One to two hours post-aerosolization, exercised mice (E and EO groups) underwent bouts of ‘forced’ moderately intense aerobic exercise on a motorized treadmill (Exer 6 M; Columbus Instruments, Columbus, OH) (Pastva et al., 2004). This mode of ‘forced’ exercise was utilized because exercise intensity and duration could be manipulated experimentally unlike voluntary running or swimming. The motorized treadmill was equipped with a shock plate that was set to the lowest possible voltage. After initial exposure to the treadmill and upon learning that a shock device was there, the mice did not approach the shock device again (personal observation). Exercise bouts were performed three times per week for a total time period of 4 week. During the first week of the exercise regimen, treadmill speed and exercise duration were progressively increased from 10.0 m/min for 30 min to 13.5 m/min for 45 min to acclimate mice to and train mice on the treadmill. In the remainder of the protocol (weeks 2–4), mice exercised for 45 min at 13.5 m/min (0% grade). As noted in our earlier study (Pastva et al., 2004), previous reports have defined moderate-intensity aerobic exercise as brief (15–60 min) bouts of treadmill running at 50–75% maximum O2 consumption or ~15 to 22 m/min (Fernando et al., 1993; MacNeil and Hoffman-Goetz, 1993; Schefer and Talan, 1996; Woods et al., 1993; Woods et al., 1994) (Dr. Jeffrey Woods, personal communication). Because the EO group received an inflammatory-promoting pulmonary treatment, treadmill parameters were set at the lower end of the max O2 consumption range so as to reduce the chance of exercise-induced bronchospasm. Repetitive aerobic exercise was tailored to mimic the classic parameters of traditional pulmonary rehabilitation programs; such parameters include intermittent weekly sessions of moderately intense physical aerobic training, with emphasis on the lower extremities, for a period of one month (ACCP/AACVPR Pulmonary Guidelines Panel, 1997; Cooper, 2001). All exercise bouts included brief warm-up and cool-down periods so that the total treadmill time was ~60 min. Twenty-four hours after completion of the sensitization/exercise protocol, mice were euthanized via i.p. injection of ketamine (8.7 mg/100 g body weight) mixed with xylazine (1.3 mg/100 g body weight) and prepared for lung extraction, bronchoalveolar lavage, and cardiac puncture as described below.

2.3. Immunohistochemistry

Lungs were excised, fixed in 3% formaldehyde, and prepared for immunohistochemical analyses as described previously (Pastva et al., 2004). Sections were stained with antibodies specific for GR or the NF-κB subunit p65 (Santa Cruz Biotech., Santa Cruz, CA). Sections were microwaved with citrate anhydrous buffer (pH 6.0) to facilitate antigen retrieval and then stained with the respective primary antibody followed by the appropriate Alexa Fluor 564 secondary antibody (Molecular Probes) as described previously (Pastva et al., 2004). Changes in GR nuclear translocation were then determined. Specifically, lung sections were coded randomly and the presence of fluorescence within the nuclei of approximately 100 cells in each lung section was recorded.
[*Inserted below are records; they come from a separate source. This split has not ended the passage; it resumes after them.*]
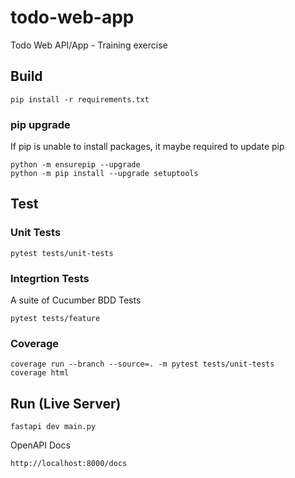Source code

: # todo-web-app
Todo Web API/App - Training exercise

## Build
```
pip install -r requirements.txt
```

### pip upgrade 

If pip is unable to install packages, it maybe required to update pip 

```
python -m ensurepip --upgrade
python -m pip install --upgrade setuptools
```

## Test

### Unit Tests
```
pytest tests/unit-tests
```

### Integrtion Tests

A suite of Cucumber BDD Tests
```
pytest tests/feature
```

### Coverage
```
coverage run --branch --source=. -m pytest tests/unit-tests
coverage html
```

## Run (Live Server)

```
fastapi dev main.py
```

OpenAPI Docs

```
http://localhost:8000/docs
```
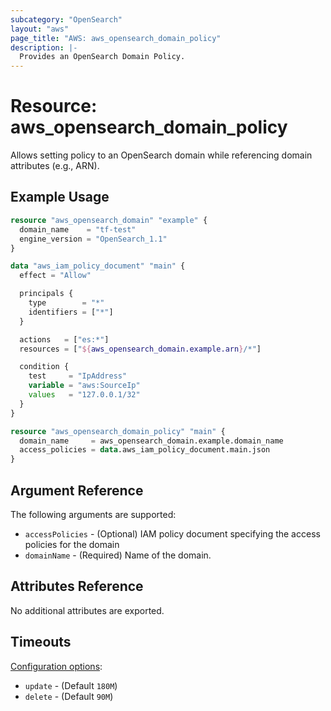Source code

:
 ```yaml
---
subcategory: "OpenSearch"
layout: "aws"
page_title: "AWS: aws_opensearch_domain_policy"
description: |-
  Provides an OpenSearch Domain Policy.
---
```


# Resource: aws_opensearch_domain_policy

Allows setting policy to an OpenSearch domain while referencing domain attributes (e.g., ARN).

## Example Usage

```terraform
resource "aws_opensearch_domain" "example" {
  domain_name    = "tf-test"
  engine_version = "OpenSearch_1.1"
}

data "aws_iam_policy_document" "main" {
  effect = "Allow"

  principals {
    type        = "*"
    identifiers = ["*"]
  }

  actions   = ["es:*"]
  resources = ["${aws_opensearch_domain.example.arn}/*"]

  condition {
    test     = "IpAddress"
    variable = "aws:SourceIp"
    values   = "127.0.0.1/32"
  }
}

resource "aws_opensearch_domain_policy" "main" {
  domain_name     = aws_opensearch_domain.example.domain_name
  access_policies = data.aws_iam_policy_document.main.json
}
```

## Argument Reference

The following arguments are supported:

* `accessPolicies` - (Optional) IAM policy document specifying the access policies for the domain
* `domainName` - (Required) Name of the domain.

## Attributes Reference

No additional attributes are exported.

## Timeouts

[Configuration options](https://developer.hashicorp.com/terraform/language/resources/syntax#operation-timeouts):

* `update` - (Default `180M`)
* `delete` - (Default `90M`)

<!-- cache-key: cdktf-0.17.0-pre.15 input-bd63dcc2a21dd5592ff73ca585a464234d8b5b8289e31d83c1f1d522c2bf150d -->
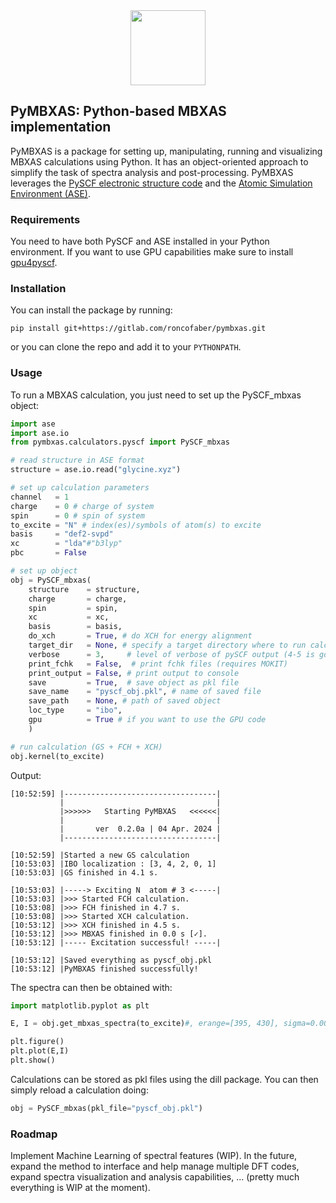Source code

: <div align="center">
  <img src="https://gitlab.com/uploads/-/system/project/avatar/47099716/pymbxas2_1_.png" height="120px"/>
</div>

PyMBXAS: Python-based MBXAS implementation
-----------------------------------------------

PyMBXAS is a package for setting up, manipulating, running and visualizing MBXAS calculations using Python. It has an object-oriented approach to simplify the task of spectra analysis and post-processing.
PyMBXAS leverages the [PySCF  electronic structure code](https://github.com/pyscf/pyscf) and the [Atomic Simulation Environment (ASE)](https://wiki.fysik.dtu.dk/ase/).

### Requirements
You need to have both PySCF and ASE installed in your Python environment. If you want to use GPU capabilities make sure to install [gpu4pyscf](https://github.com/pyscf/gpu4pyscf).

### Installation
You can install the package by running:
```
pip install git+https://gitlab.com/roncofaber/pymbxas.git
```
or you can clone the repo and add it to your `PYTHONPATH`.

### Usage
To run a MBXAS calculation, you just need to set up the PySCF_mbxas object:

```python
import ase 
import ase.io
from pymbxas.calculators.pyscf import PySCF_mbxas

# read structure in ASE format
structure = ase.io.read("glycine.xyz")

# set up calculation parameters
channel   = 1 
charge    = 0 # charge of system
spin      = 0 # spin of system
to_excite = "N" # index(es)/symbols of atom(s) to excite
basis     = "def2-svpd"
xc        = "lda"#"b3lyp"
pbc       = False

# set up object
obj = PySCF_mbxas(
    structure    = structure,
    charge       = charge,
    spin         = spin,
    xc           = xc, 
    basis        = basis,
    do_xch       = True, # do XCH for energy alignment
    target_dir   = None, # specify a target directory where to run calc
    verbose      = 3,     # level of verbose of pySCF output (4-5 is good)
    print_fchk   = False,  # print fchk files (requires MOKIT)
    print_output = False, # print output to console
    save         = True,  # save object as pkl file
    save_name    = "pyscf_obj.pkl", # name of saved file
    save_path    = None, # path of saved object
    loc_type     = "ibo",
    gpu          = True # if you want to use the GPU code
    )

# run calculation (GS + FCH + XCH)
obj.kernel(to_excite)
```
Output:
```
[10:52:59] |----------------------------------|
           |                                  |
           |>>>>>>   Starting PyMBXAS   <<<<<<|
           |                                  |
           |       ver  0.2.0a | 04 Apr. 2024 |
           |----------------------------------|
        
[10:52:59] |Started a new GS calculation
[10:53:03] |IBO localization : [3, 4, 2, 0, 1]
[10:53:03] |GS finished in 4.1 s.

[10:53:03] |-----> Exciting N  atom # 3 <-----|
[10:53:03] |>>> Started FCH calculation.
[10:53:08] |>>> FCH finished in 4.7 s.
[10:53:08] |>>> Started XCH calculation.
[10:53:12] |>>> XCH finished in 4.5 s.
[10:53:12] |>>> MBXAS finished in 0.0 s [✓].
[10:53:12] |----- Excitation successful! -----|

[10:53:12] |Saved everything as pyscf_obj.pkl
[10:53:12] |PyMBXAS finished successfully!
```

The spectra can then be obtained with:

```python
import matplotlib.pyplot as plt

E, I = obj.get_mbxas_spectra(to_excite)#, erange=[395, 430], sigma=0.006)

plt.figure()
plt.plot(E,I)
plt.show()
```

Calculations can be stored as pkl files using the dill package. You can then simply reload a calculation doing:

```python
obj = PySCF_mbxas(pkl_file="pyscf_obj.pkl")

```

### Roadmap
Implement Machine Learning of spectral features (WIP). In the future, expand the method to interface and help manage multiple DFT codes, expand spectra visualization and analysis capabilities, ... (pretty much everything is WIP at the moment).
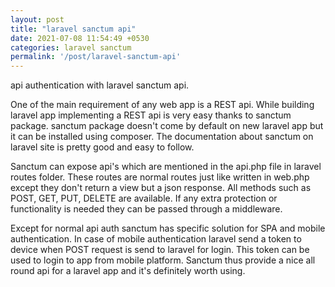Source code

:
 ```yaml
---
layout: post
title: "laravel sanctum api"
date: 2021-07-08 11:54:49 +0530
categories: laravel sanctum
permalink: '/post/laravel-sanctum-api'
---
```


api authentication with laravel sanctum api.

One of the main requirement of any web app is a REST api. While building laravel app implementing a REST api is very easy thanks to sanctum package. sanctum package doesn't come by default on new laravel app but it can be installed using composer. The documentation about sanctum on laravel site is pretty good and easy to follow.

Sanctum can expose api's which are mentioned in the api.php file in laravel routes folder. These routes are normal routes just like written in web.php except they don't return a view but a json response. All methods such as POST, GET, PUT, DELETE are available. If any extra protection or functionality is needed they can be passed through a middleware.

Except for normal api auth sanctum has specific solution for SPA and mobile authentication. In case of mobile authentication laravel send a token to device when POST request is send to laravel for login. This token can be used to login to app from mobile platform. Sanctum thus provide a nice all round api for a laravel app and it's definitely worth using.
2.4. Lung lavage and plasma collection, and analysis

Mice were lavaged or cardiac punctured as described previously (Pastva et al., 2004). In bronchoalveolar lavage fluid (BALF) samples, cell viability was determined via trypan blue exclusion and cell types were differentiated on cytospin preps using Diff-Quik stain. Cell differentials were determined from at least 500 leukocytes using standard hematological criteria. BALF samples were also analyzed for KC and soluble VCAM-1 (sVCAM-1) protein content via ELISA (BioSource International, Camarillo, CA).

For measurement of endogenous GC corticosterone levels, mice were cardiac punctured and blood was collected into EDTA-coated tubes (Becton–Dickinson, Franklin Lakes, NJ) as described previously (Pastva et al., 2004). Care was taken to ensure that the same individual handled all the mice in the study in the same manner to minimize the impact of sacrifice on basal GC measurements. From these blood samples, plasma was isolated and then stored at −20 °C. Endogenous GC corticosterone levels were assayed using an 125I RIA kit (ICN Biomedicals, Costa Mesa, CA). All plasma sampling was performed between 7:30 and 11:00 a.m.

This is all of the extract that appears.